TASK OBJECTIVE: From the entries, return every line where the string "由平均值不等式" shows up.

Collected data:

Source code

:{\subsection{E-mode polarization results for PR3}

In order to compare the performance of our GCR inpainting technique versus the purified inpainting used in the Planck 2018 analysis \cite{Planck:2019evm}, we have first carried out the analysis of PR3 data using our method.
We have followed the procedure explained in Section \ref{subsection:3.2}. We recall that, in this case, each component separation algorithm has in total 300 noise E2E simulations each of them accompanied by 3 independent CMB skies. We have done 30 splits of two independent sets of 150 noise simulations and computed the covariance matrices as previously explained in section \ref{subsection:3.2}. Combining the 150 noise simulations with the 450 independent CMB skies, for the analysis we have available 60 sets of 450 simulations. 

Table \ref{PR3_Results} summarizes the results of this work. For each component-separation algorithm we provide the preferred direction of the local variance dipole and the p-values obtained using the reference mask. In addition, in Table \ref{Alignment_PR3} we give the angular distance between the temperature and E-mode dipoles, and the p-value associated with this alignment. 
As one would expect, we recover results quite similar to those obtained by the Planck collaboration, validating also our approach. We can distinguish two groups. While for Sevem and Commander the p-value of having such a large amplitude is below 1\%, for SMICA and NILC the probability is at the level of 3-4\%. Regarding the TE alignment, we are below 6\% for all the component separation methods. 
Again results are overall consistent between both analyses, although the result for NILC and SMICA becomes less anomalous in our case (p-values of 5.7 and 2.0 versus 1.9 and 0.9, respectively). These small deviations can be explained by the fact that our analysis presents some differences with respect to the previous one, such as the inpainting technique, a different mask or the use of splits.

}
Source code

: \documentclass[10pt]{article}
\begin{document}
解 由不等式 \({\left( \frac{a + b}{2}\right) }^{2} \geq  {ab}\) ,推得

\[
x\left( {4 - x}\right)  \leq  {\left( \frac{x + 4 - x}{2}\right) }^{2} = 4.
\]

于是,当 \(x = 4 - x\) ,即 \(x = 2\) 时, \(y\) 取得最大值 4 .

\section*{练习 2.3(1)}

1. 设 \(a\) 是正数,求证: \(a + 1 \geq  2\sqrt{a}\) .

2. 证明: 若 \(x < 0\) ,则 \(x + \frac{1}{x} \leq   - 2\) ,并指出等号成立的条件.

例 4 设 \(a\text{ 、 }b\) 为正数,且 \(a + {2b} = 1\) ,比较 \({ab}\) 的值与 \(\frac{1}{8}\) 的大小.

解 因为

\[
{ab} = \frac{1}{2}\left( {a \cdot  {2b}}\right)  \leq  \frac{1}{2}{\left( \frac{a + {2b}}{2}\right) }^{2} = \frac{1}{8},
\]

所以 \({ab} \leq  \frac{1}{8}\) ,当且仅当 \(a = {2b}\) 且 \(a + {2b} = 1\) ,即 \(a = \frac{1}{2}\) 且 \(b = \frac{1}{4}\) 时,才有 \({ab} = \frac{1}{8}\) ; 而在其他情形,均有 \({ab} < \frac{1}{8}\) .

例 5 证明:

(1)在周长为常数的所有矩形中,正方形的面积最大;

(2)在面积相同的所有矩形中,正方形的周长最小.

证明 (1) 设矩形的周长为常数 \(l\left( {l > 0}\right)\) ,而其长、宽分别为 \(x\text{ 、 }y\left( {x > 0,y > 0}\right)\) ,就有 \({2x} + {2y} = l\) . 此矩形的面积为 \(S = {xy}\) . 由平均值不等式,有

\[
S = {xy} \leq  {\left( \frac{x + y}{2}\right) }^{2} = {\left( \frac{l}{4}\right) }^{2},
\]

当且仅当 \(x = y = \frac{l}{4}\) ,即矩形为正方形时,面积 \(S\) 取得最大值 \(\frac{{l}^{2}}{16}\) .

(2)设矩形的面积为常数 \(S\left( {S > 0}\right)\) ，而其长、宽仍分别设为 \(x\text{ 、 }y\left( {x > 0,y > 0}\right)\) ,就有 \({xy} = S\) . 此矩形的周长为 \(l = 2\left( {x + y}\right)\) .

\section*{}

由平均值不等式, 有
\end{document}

RESPONSE:
证明 (1) 设矩形的周长为常数 \(l\left( {l > 0}\right)\) ,而其长、宽分别为 \(x\text{ 、 }y\left( {x > 0,y > 0}\right)\) ,就有 \({2x} + {2y} = l\) . 此矩形的面积为 \(S = {xy}\) . 由平均值不等式,有
由平均值不等式, 有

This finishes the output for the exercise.